MATERIAL TO PROCESS
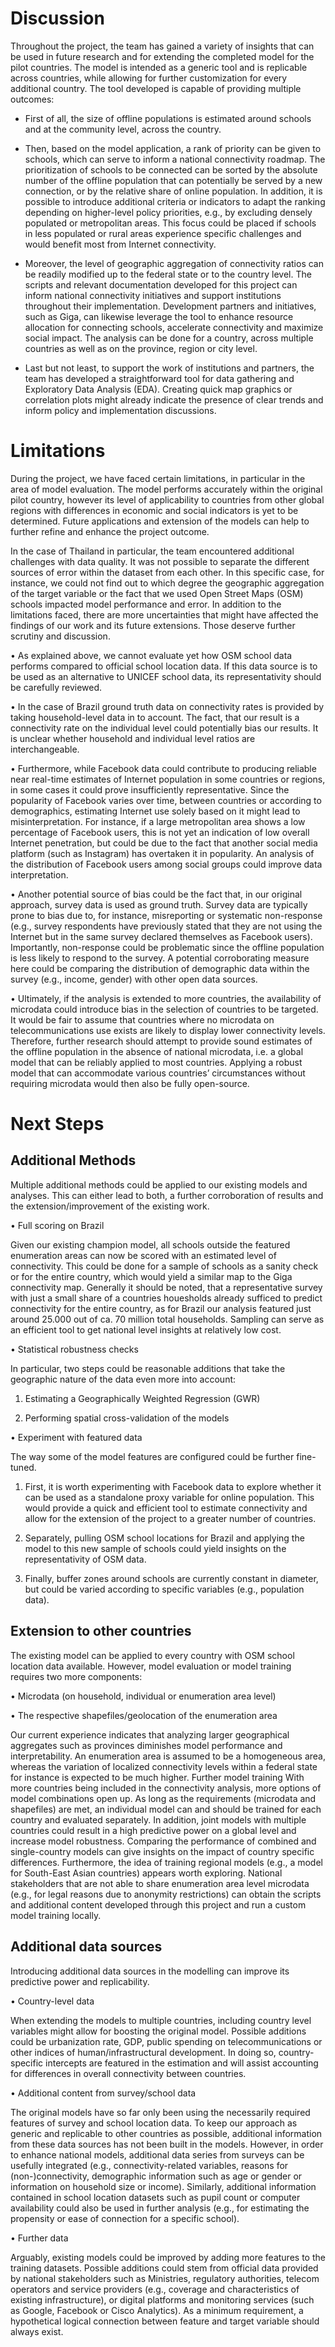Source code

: # Discussion

Throughout the project, the team has gained a variety of insights that can be used in future research and for extending the completed model for the pilot countries. The model is intended as a generic tool and is replicable across countries, while allowing for further customization for every additional country.
The tool developed is capable of providing multiple outcomes: 

- First of all, the size of offline populations is estimated around schools and at the community level, across the country.

- Then, based on the model application, a rank of priority can be given to schools, which can serve to inform a national connectivity roadmap. The prioritization of schools to be connected can be sorted by the absolute number of the offline population that can potentially be served by a new connection, or by the relative share of online population. In addition, it is possible to introduce additional criteria or indicators to adapt the ranking depending on higher-level policy priorities, e.g., by excluding densely populated or metropolitan areas. This focus could be placed if schools in less populated or rural areas experience specific challenges and would benefit most from Internet connectivity.

- Moreover, the level of geographic aggregation of connectivity ratios can be readily modified up to the federal state or to the country level. The scripts and relevant documentation developed for this project can inform national connectivity initiatives and support institutions throughout their implementation. Development partners and initiatives, such as Giga, can likewise leverage the tool to enhance resource allocation for connecting schools, accelerate connectivity and maximize social impact. The analysis can be done for a country, across multiple countries as well as on the province, region or city level. 

- Last but not least, to support the work of institutions and partners, the team has developed a straightforward tool for data gathering and Exploratory Data Analysis (EDA). Creating quick map graphics or correlation plots might already indicate the presence of clear trends and inform policy and implementation discussions. 


# Limitations

During the project, we have faced certain limitations, in particular in the area of model evaluation. The model performs accurately within the original pilot country, however its level of applicability to countries from other global regions with differences in economic and social indicators is yet to be determined. Future applications and extension of the models can help to further refine and enhance the project outcome. 

In the case of Thailand in particular, the team encountered additional challenges with data quality. It was not possible to separate the different sources of error within the dataset from each other. In this specific case, for instance, we could not find out to which degree the geographic aggregation of the target variable or the fact that we used Open Street Maps (OSM) schools impacted model performance and error.
In addition to the limitations faced, there are more uncertainties that might have affected the findings of our work and its future extensions. Those deserve further scrutiny and discussion.

•	As explained above, we cannot evaluate yet how OSM school data performs compared to official school location     data. If this data source is to be used as an alternative to UNICEF school data, its representativity should be carefully reviewed. 

•   In the case of Brazil ground truth data on connectivity rates is provided by taking household-level data in to account. The fact, that our result is a connectivity rate on the individual level could potentially bias our results. It is unclear whether household and individual level ratios are interchangeable. 

•	Furthermore, while Facebook data could contribute to producing reliable near real-time estimates of Internet population in some countries or regions, in some cases it could prove insufficiently representative. Since the popularity of Facebook varies over time, between countries or according to demographics, estimating Internet use solely based on it might lead to misinterpretation. For instance, if a large metropolitan area shows a low percentage of Facebook users, this is not yet an indication of low overall Internet penetration, but could be due to the fact that another social media platform (such as Instagram) has overtaken it in popularity. An analysis of the distribution of Facebook users among social groups could improve data interpretation.

•	Another potential source of bias could be the fact that, in our original approach, survey data is used as ground truth. Survey data are typically prone to bias due to, for instance, misreporting or systematic non-response (e.g., survey respondents have previously stated that they are not using the Internet but in the same survey declared themselves as Facebook users). Importantly, non-response could be problematic since the offline population is less likely to respond to the survey. A potential corroborating measure here could be comparing the distribution of demographic data within the survey (e.g., income, gender) with other open data sources. 

•	Ultimately, if the analysis is extended to more countries, the availability of microdata could introduce bias in the selection of countries to be targeted. It would be fair to assume that countries where no microdata on telecommunications use exists are likely to display lower connectivity levels. Therefore, further research should attempt to provide sound estimates of the offline population in the absence of national microdata, i.e. a global model that can be reliably applied to most countries. Applying a robust model that can accommodate various countries’ circumstances without requiring microdata would then also be fully open-source. 


# Next Steps

## Additional Methods

Multiple additional methods could be applied to our existing models and analyses. This can either lead to both, a further corroboration of results and the extension/improvement of the existing work.  

• Full scoring on Brazil 

Given our existing champion model, all schools outside the featured enumeration areas can now be scored with an estimated level of connectivity. This could be done for a sample of schools as a sanity check or for the entire country, which would yield a similar map to the Giga connectivity map. Generally it should be noted, that a representative survey with just a small share of a countries houesholds already sufficed to predict connectivity for the entire country, as for Brazil our analysis featured just around 25.000 out of ca. 70 million total households. Sampling can serve as an efficient tool to get national level insights at relatively low cost.  


• Statistical robustness checks 

In particular, two steps could be reasonable additions that take the geographic nature of the data even more into account: 

1.	Estimating a Geographically Weighted Regression (GWR) 

2.	Performing spatial cross-validation of the models


•	Experiment with featured data

The way some of the model features are configured could be further fine-tuned. 

1. First, it is worth experimenting with Facebook data to explore whether it can be used as a standalone proxy variable for online population. This would provide a quick and efficient tool to estimate connectivity and allow for the extension of the project to a greater number of countries. 

2. Separately, pulling OSM school locations for Brazil and applying the model to this new sample of schools could yield insights on the representativity of OSM data. 

3. Finally, buffer zones around schools are currently constant in diameter, but could be varied according to specific variables (e.g., population data). 


## Extension to other countries

The existing model can be applied to every country with OSM school location data available. However, model evaluation or model training requires two more components: 

•	Microdata (on household, individual or enumeration area level)

•	The respective shapefiles/geolocation of the enumeration area

Our current experience indicates that analyzing larger geographical aggregates such as provinces diminishes model performance and interpretability. An enumeration area is assumed to be a homogeneous area, whereas the variation of localized connectivity levels within a federal state for instance is expected to be much higher. 
Further model training
With more countries being included in the connectivity analysis, more options of model combinations open up. As long as the requirements (microdata and shapefiles) are met, an individual model can and should be trained for each country and evaluated separately. In addition, joint models with multiple countries could result in a high predictive power on a global level and increase model robustness. Comparing the performance of combined and single-country models can give insights on the impact of country specific differences. Furthermore, the idea of training regional models (e.g., a model for South-East Asian countries) appears worth exploring. National stakeholders that are not able to share enumeration area level microdata (e.g., for legal reasons due to anonymity restrictions) can obtain the scripts and additional content developed through this project and run a custom model training locally. 

## Additional data sources

Introducing additional data sources in the modelling can improve its predictive power and replicability.

• Country-level data

When extending the models to multiple countries, including country level variables might allow for boosting the original model. Possible additions could be urbanization rate, GDP, public spending on telecommunications or other indices of human/infrastructural development. In doing so, country-specific intercepts are featured in the estimation and will assist accounting for differences in overall connectivity between countries.

• Additional content from survey/school data

The original models have so far only been using the necessarily required features of survey and school location data. To keep our approach as generic and replicable to other countries as possible, additional information from these data sources has not been built in the models. However, in order to enhance national models, additional data series from surveys can be usefully integrated (e.g., connectivity-related variables, reasons for (non-)connectivity, demographic information such as age or gender or information on household size or income). Similarly, additional information contained in school location datasets such as pupil count or computer availability could also be used in further analysis (e.g., for estimating the propensity or ease of connection for a specific school). 

• Further data 

Arguably, existing models could be improved by adding more features to the training datasets. Possible additions could stem from official data provided by national stakeholders such as Ministries, regulatory authorities, telecom operators and service providers (e.g., coverage and characteristics of existing infrastructure), or digital platforms and monitoring services (such as Google, Facebook or Cisco Analytics). As a minimum requirement, a hypothetical logical connection between feature and target variable should always exist.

TASK ITEM
The lines to be transcribed are those from the first line of the data above through the line holding "- Then, based", inclusive; copy them exactly and only, leaving out the pictures.

REPLY
Source code

: # Discussion

Throughout the project, the team has gained a variety of insights that can be used in future research and for extending the completed model for the pilot countries. The model is intended as a generic tool and is replicable across countries, while allowing for further customization for every additional country.
The tool developed is capable of providing multiple outcomes: 

- First of all, the size of offline populations is estimated around schools and at the community level, across the country.

- Then, based on the model application, a rank of priority can be given to schools, which can serve to inform a national connectivity roadmap. The prioritization of schools to be connected can be sorted by the absolute number of the offline population that can potentially be served by a new connection, or by the relative share of online population. In addition, it is possible to introduce additional criteria or indicators to adapt the ranking depending on higher-level policy priorities, e.g., by excluding densely populated or metropolitan areas. This focus could be placed if schools in less populated or rural areas experience specific challenges and would benefit most from Internet connectivity.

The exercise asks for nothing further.